A big pot of vegan chili is a perfect warming winter meal. It’s quick and easy to make, nutritious, has plenty of protein, and is yummy! You can add whatever veg and beans you have, and serve with whole grain rice or some kind of flatbread. It also makes a great burrito filling.
I love it with sweet potato, black beans (or kidney beans), and a bit of red pepper. My kids really love this. My 7.5 month old will eat so much of it. He loves all the flavours. You can make it as spicy or as mild as you like. My kids like a bit of chilli, but not too much.
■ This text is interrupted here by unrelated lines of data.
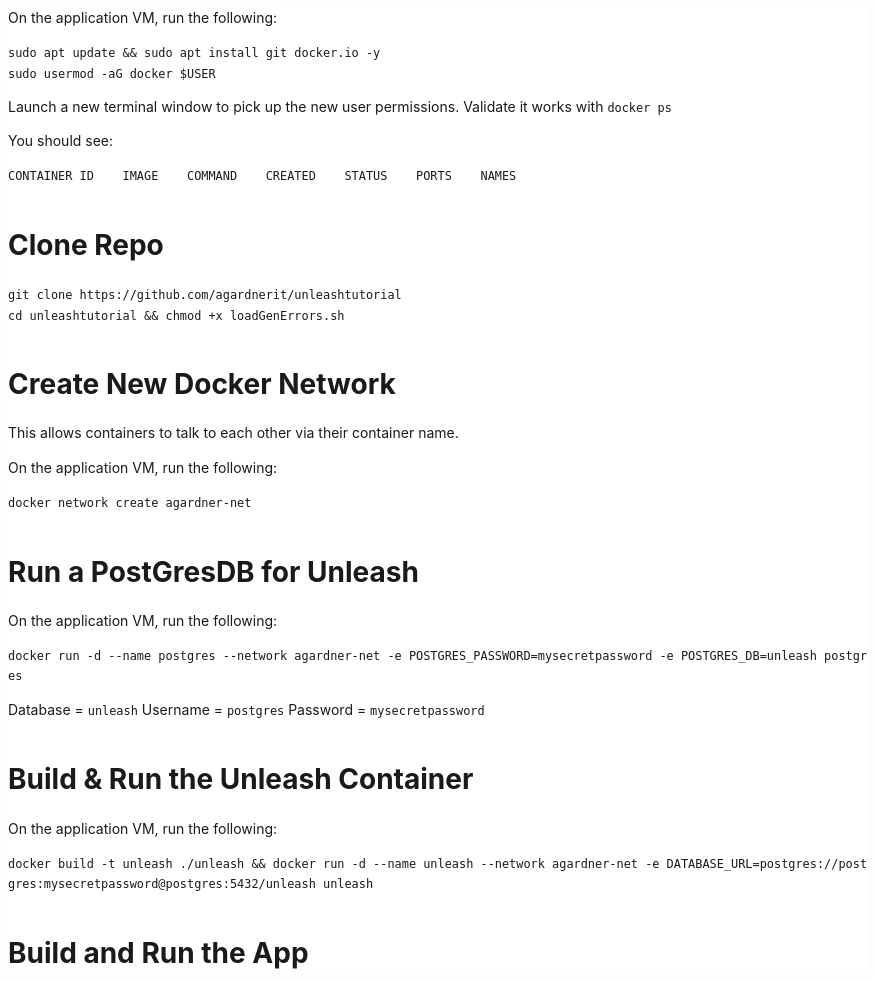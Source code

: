 On the application VM, run the following:

```
sudo apt update && sudo apt install git docker.io -y
sudo usermod -aG docker $USER
```

Launch a new terminal window to pick up the new user permissions. Validate it works with `docker ps`

You should see:

```
CONTAINER ID    IMAGE    COMMAND    CREATED    STATUS    PORTS    NAMES

```

# Clone Repo
```
git clone https://github.com/agardnerit/unleashtutorial
cd unleashtutorial && chmod +x loadGenErrors.sh
```

# Create New Docker Network
This allows containers to talk to each other via their container name.

On the application VM, run the following:

```
docker network create agardner-net
```

# Run a PostGresDB for Unleash

On the application VM, run the following:

```
docker run -d --name postgres --network agardner-net -e POSTGRES_PASSWORD=mysecretpassword -e POSTGRES_DB=unleash postgres
```
Database = `unleash`
Username = `postgres`
Password = `mysecretpassword`

# Build & Run the Unleash Container

On the application VM, run the following:

```
docker build -t unleash ./unleash && docker run -d --name unleash --network agardner-net -e DATABASE_URL=postgres://postgres:mysecretpassword@postgres:5432/unleash unleash
```

# Build and Run the App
It’s great served with a dollop of guacamole on top.
Extra virgin olive oil
2 cloves of garlic
A dash of chilli flakes (or more if you like)
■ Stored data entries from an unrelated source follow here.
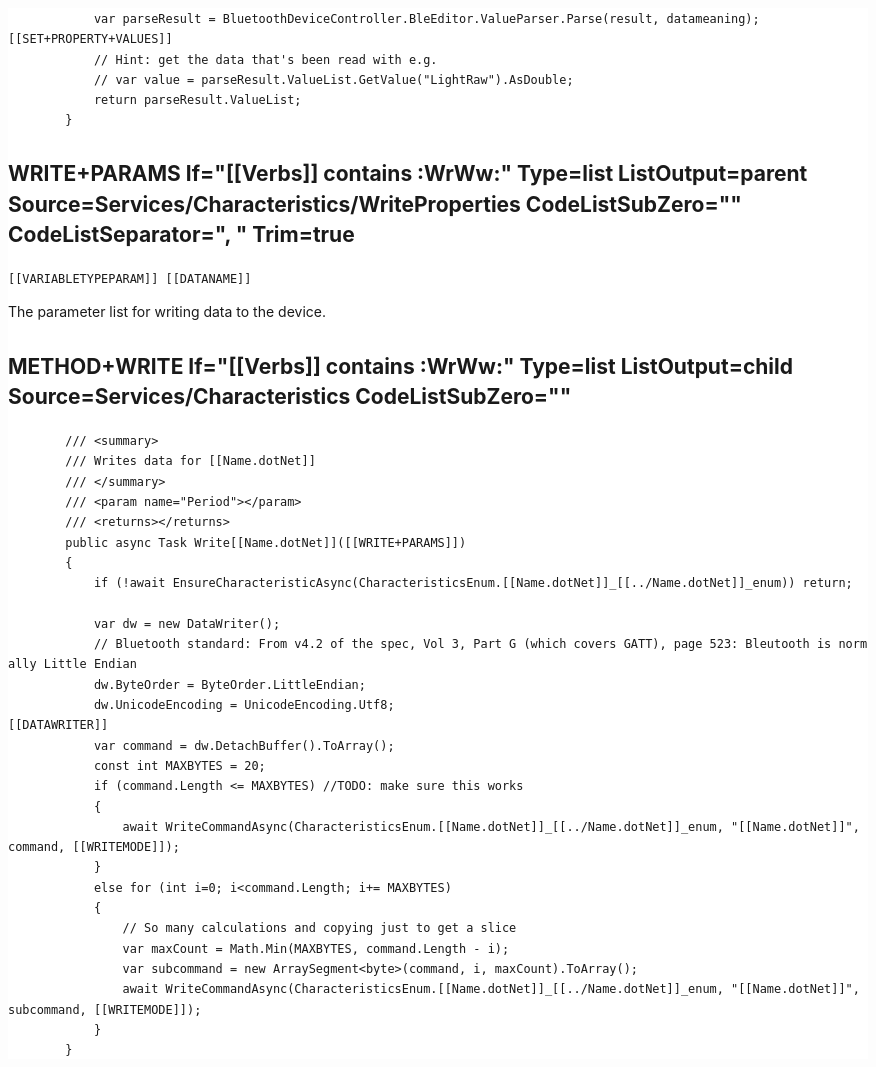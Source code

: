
 ```
            var parseResult = BluetoothDeviceController.BleEditor.ValueParser.Parse(result, datameaning);
[[SET+PROPERTY+VALUES]]
            // Hint: get the data that's been read with e.g. 
            // var value = parseResult.ValueList.GetValue("LightRaw").AsDouble;
            return parseResult.ValueList;
        }
```

## WRITE+PARAMS If="[[Verbs]] contains :WrWw:" Type=list ListOutput=parent Source=Services/Characteristics/WriteProperties CodeListSubZero="" CodeListSeparator=", " Trim=true 
```
[[VARIABLETYPEPARAM]] [[DATANAME]]
```

The parameter list for writing data to the device.

## METHOD+WRITE If="[[Verbs]] contains :WrWw:" Type=list ListOutput=child Source=Services/Characteristics CodeListSubZero=""
```
        /// <summary>
        /// Writes data for [[Name.dotNet]]
        /// </summary>
        /// <param name="Period"></param>
        /// <returns></returns>
        public async Task Write[[Name.dotNet]]([[WRITE+PARAMS]])
        {
            if (!await EnsureCharacteristicAsync(CharacteristicsEnum.[[Name.dotNet]]_[[../Name.dotNet]]_enum)) return;

            var dw = new DataWriter();
            // Bluetooth standard: From v4.2 of the spec, Vol 3, Part G (which covers GATT), page 523: Bleutooth is normally Little Endian
            dw.ByteOrder = ByteOrder.LittleEndian;
            dw.UnicodeEncoding = UnicodeEncoding.Utf8;
[[DATAWRITER]]
            var command = dw.DetachBuffer().ToArray();
            const int MAXBYTES = 20;
            if (command.Length <= MAXBYTES) //TODO: make sure this works
            {
                await WriteCommandAsync(CharacteristicsEnum.[[Name.dotNet]]_[[../Name.dotNet]]_enum, "[[Name.dotNet]]", command, [[WRITEMODE]]);
            }
            else for (int i=0; i<command.Length; i+= MAXBYTES)
            {
                // So many calculations and copying just to get a slice
                var maxCount = Math.Min(MAXBYTES, command.Length - i);
                var subcommand = new ArraySegment<byte>(command, i, maxCount).ToArray();
                await WriteCommandAsync(CharacteristicsEnum.[[Name.dotNet]]_[[../Name.dotNet]]_enum, "[[Name.dotNet]]", subcommand, [[WRITEMODE]]);
            }
        }
```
1 heaped tbsp. cumin seeds
1 red pepper
1 sweet potato
1 heaped tbsp. tomato purée
1 tin of chopped tomatoes
1 heaped tsp. ground coriander
1 heaped tsp. paprika or smoked paprika
1 heaped tsp. dried oregano
1 tin of black beans (or kidney beans if you can’t get black beans)
Juice of half a lime
Sea salt and black pepper to taste
Fresh coriander leaf (cilantro)
Cooked wholegrain rice to serve
How it’s made:
Heat 2 tablespoons extra virgin olive oil in a large pan over a medium heat.
Peel and dice the onion. Add to the pan and fry for about five minutes, stirring occasionally, until softened.
Peel and finely chop or crush the garlic, add to the pan and fry for a few more minutes.
Add the chilli flakes and cumin seeds and fry for few minutes, being careful not to let them burn. (You can add just a little chilli now if you’re serving it to young kids and add more after taking their portion out.)
Half the red pepper, remove the seeds and slice. Add to the pan and fry for five minutes, stirring occasionally.
Peel and dice the sweet potato into bite sized pieces. Add to the pan.
Add the tomato purée. Stir to coat everything, and fry for a few minutes.
Add the tin of tomatoes, ground coriander, paprika, and oregano. Also fill half the tomato tin full of water and add to the pan. Stir well.
Turn the heat up, bring to the boil, lower the heat and simmer for about 15 minutes, stirring occasionally, until the sweet potato is soft.
Drain and rinse the black beans. Finely chop a handful of fresh coriander. Add these to the pan and cook for a few more minutes.
Add the lime juice, sea salt and black pepper. I take my kids’ portions out before adding the salt and leave to cool a bit.
Serve with cooked rice and garnish with fresh coriander.